Costumava questioná-lo, pois tinha enorme curiosidade por suas inesperadas respostas.
- Porque você costuma sentar-se de manhãzinha no degrau da escada e fica lendo num lusco-fusco impróprio para a vista?
Pensava um pouco e dava-me curiosas respostas:
- Por que cada um tem seu jeito de ser. Assim como a flor não sabe que tem perfume e, com certeza não tem consciência da gente e nós temos dela, não sei por que tenho esse hábito, mas ele me satisfaz e eu não uso óculos, enquanto você usa.
- Porque você não se aplica mais em seu curso, ao invés de atirar-se com tanto empenho no derivativo da filosofia?
- Porque não tenho pressa e não acredito que as regras sejam verdades absolutas. Enquanto meus colegas aprendem apenas gramática, sem exercitarem-se na conversação, não vão conseguir falar. Aprendo na aula gramática, fora dela estudo filosofia, que me traz grande satisfação. Quanto ao falar deixarei para depois.
- Por que você é arredio, não se enturma e aparentemente está sempre casmurro?

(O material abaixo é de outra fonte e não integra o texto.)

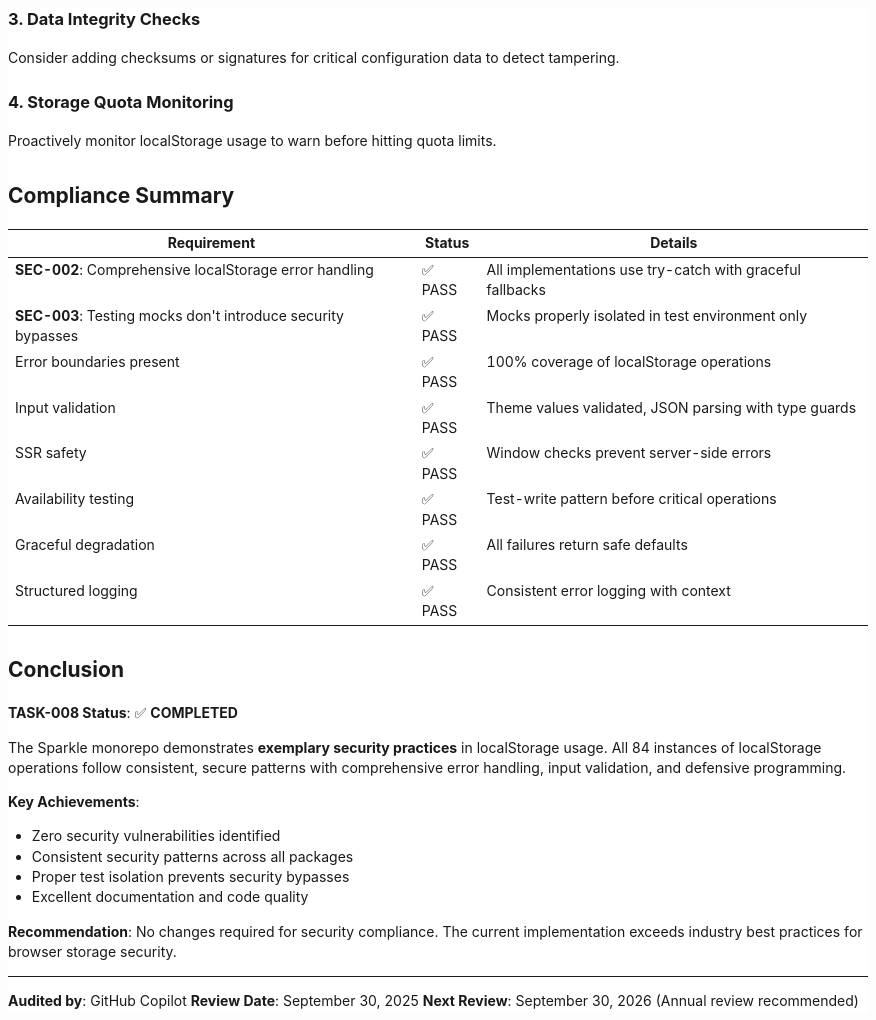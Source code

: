### 3. Data Integrity Checks
Consider adding checksums or signatures for critical configuration data to detect tampering.

### 4. Storage Quota Monitoring
Proactively monitor localStorage usage to warn before hitting quota limits.

## Compliance Summary

| Requirement | Status | Details |
|-------------|--------|---------|
| **SEC-002**: Comprehensive localStorage error handling | ✅ PASS | All implementations use try-catch with graceful fallbacks |
| **SEC-003**: Testing mocks don't introduce security bypasses | ✅ PASS | Mocks properly isolated in test environment only |
| Error boundaries present | ✅ PASS | 100% coverage of localStorage operations |
| Input validation | ✅ PASS | Theme values validated, JSON parsing with type guards |
| SSR safety | ✅ PASS | Window checks prevent server-side errors |
| Availability testing | ✅ PASS | Test-write pattern before critical operations |
| Graceful degradation | ✅ PASS | All failures return safe defaults |
| Structured logging | ✅ PASS | Consistent error logging with context |

## Conclusion

**TASK-008 Status**: ✅ **COMPLETED**

The Sparkle monorepo demonstrates **exemplary security practices** in localStorage usage. All 84 instances of localStorage operations follow consistent, secure patterns with comprehensive error handling, input validation, and defensive programming.

**Key Achievements**:
- Zero security vulnerabilities identified
- Consistent security patterns across all packages
- Proper test isolation prevents security bypasses
- Excellent documentation and code quality

**Recommendation**: No changes required for security compliance. The current implementation exceeds industry best practices for browser storage security.

---

**Audited by**: GitHub Copilot
**Review Date**: September 30, 2025
**Next Review**: September 30, 2026 (Annual review recommended)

- Porque ninguém precisa, de fato, de mim. Sinto-me contente assim. Poucos talvez percebam a alegria que sinto no meu silêncio, na minha isolação. Vivo minha vida sem saber quando ela findará. Não penso na morte, porque aprendi que ela virá sorrateira, portanto é inútil aguardá-la. Quando ela chegar é porque se esgotou o meu tempo. O que tem de ser será.
- O que mais o intriga?
- Tudo o que existe ao meu derredor e o que está longe, mas tomo conhecimento. Impressiono-me em ver que cada coisa é o que é e que formam essa sintonia do universo, ora harmoniosa, ora dissonante. Você realmente parou para admirar a maravilha que é o Sol? Há luz melhor? E os campos verdejantes, as florestas indevassáveis, o oceano com sua imensidão de águas e de vidas, o céu estrelado com, quem sabe, quantos milhões ou bilhões de planetas?

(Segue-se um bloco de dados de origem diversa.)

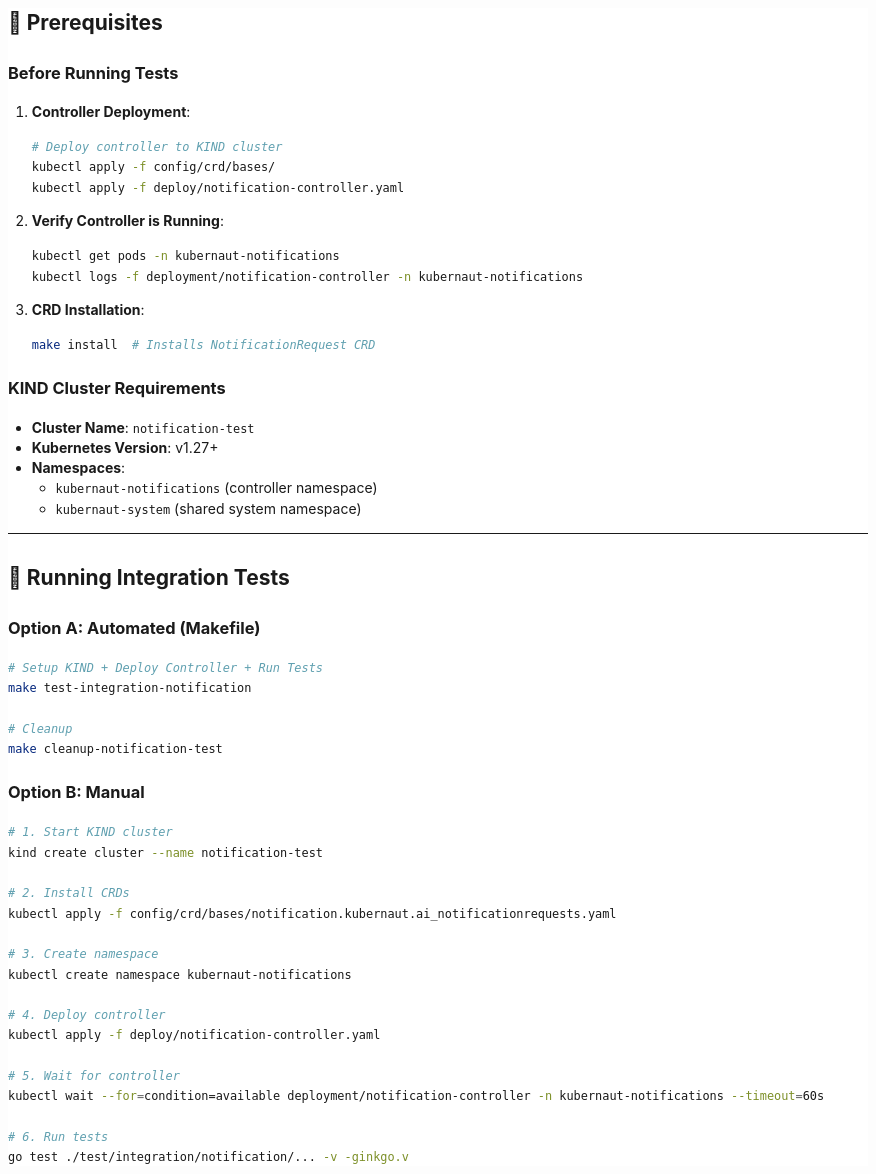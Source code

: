 
## 🔧 **Prerequisites**

### **Before Running Tests**

1. **Controller Deployment**:
   ```bash
   # Deploy controller to KIND cluster
   kubectl apply -f config/crd/bases/
   kubectl apply -f deploy/notification-controller.yaml
   ```

2. **Verify Controller is Running**:
   ```bash
   kubectl get pods -n kubernaut-notifications
   kubectl logs -f deployment/notification-controller -n kubernaut-notifications
   ```

3. **CRD Installation**:
   ```bash
   make install  # Installs NotificationRequest CRD
   ```

### **KIND Cluster Requirements**

- **Cluster Name**: `notification-test`
- **Kubernetes Version**: v1.27+
- **Namespaces**:
  - `kubernaut-notifications` (controller namespace)
  - `kubernaut-system` (shared system namespace)

---

## 🚀 **Running Integration Tests**

### **Option A: Automated (Makefile)**
```bash
# Setup KIND + Deploy Controller + Run Tests
make test-integration-notification

# Cleanup
make cleanup-notification-test
```

### **Option B: Manual**
```bash
# 1. Start KIND cluster
kind create cluster --name notification-test

# 2. Install CRDs
kubectl apply -f config/crd/bases/notification.kubernaut.ai_notificationrequests.yaml

# 3. Create namespace
kubectl create namespace kubernaut-notifications

# 4. Deploy controller
kubectl apply -f deploy/notification-controller.yaml

# 5. Wait for controller
kubectl wait --for=condition=available deployment/notification-controller -n kubernaut-notifications --timeout=60s

# 6. Run tests
go test ./test/integration/notification/... -v -ginkgo.v

```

- Puxa, você devia dedicar-se à poesia. Já pensou nisso?
- Dedico-me a ver a poesia da natureza, da estonteante flora, da radiosa aurora, do maravilhoso pôr-do-sol, do cheiro da terra após a breve chuva, do azul do céu, o encantador luar, a escuridão da noite, a trovoada que indica que o raio não me atingiu, o riacho murmurejante, a criança a brincar, a seara plena de grãos, a vida, todas as vidas, principalmente a minha, pois, alegro-me com as coisas, mas não tenho a ambição de possuí-las.
Com retoques expus anotações que tinha comigo, perdidas em meio a muitas folhas amareladas pelo tempo. Só agora percebi com maior profundidade o quanto deixei de aproveitar por não ter conversado mais com o Heitor.
Convenhamos que fosse uma façanha e tanto ter conseguido arrancar-lhe o que apresentei.
Soube, que após a formatura, embora alienado em relação ao dinheiro, obrigando-se a lecionar para sobreviver, foi ensinar Inglês. Não sabia falar disseram-me, mas em apenas um ano de magistério passou a expressar-se fluentemente no idioma de Shakespeare.
- E os alunos?
- Deles não tive notícias, mas com certeza foram premiados por terem como professor o grande Heitor.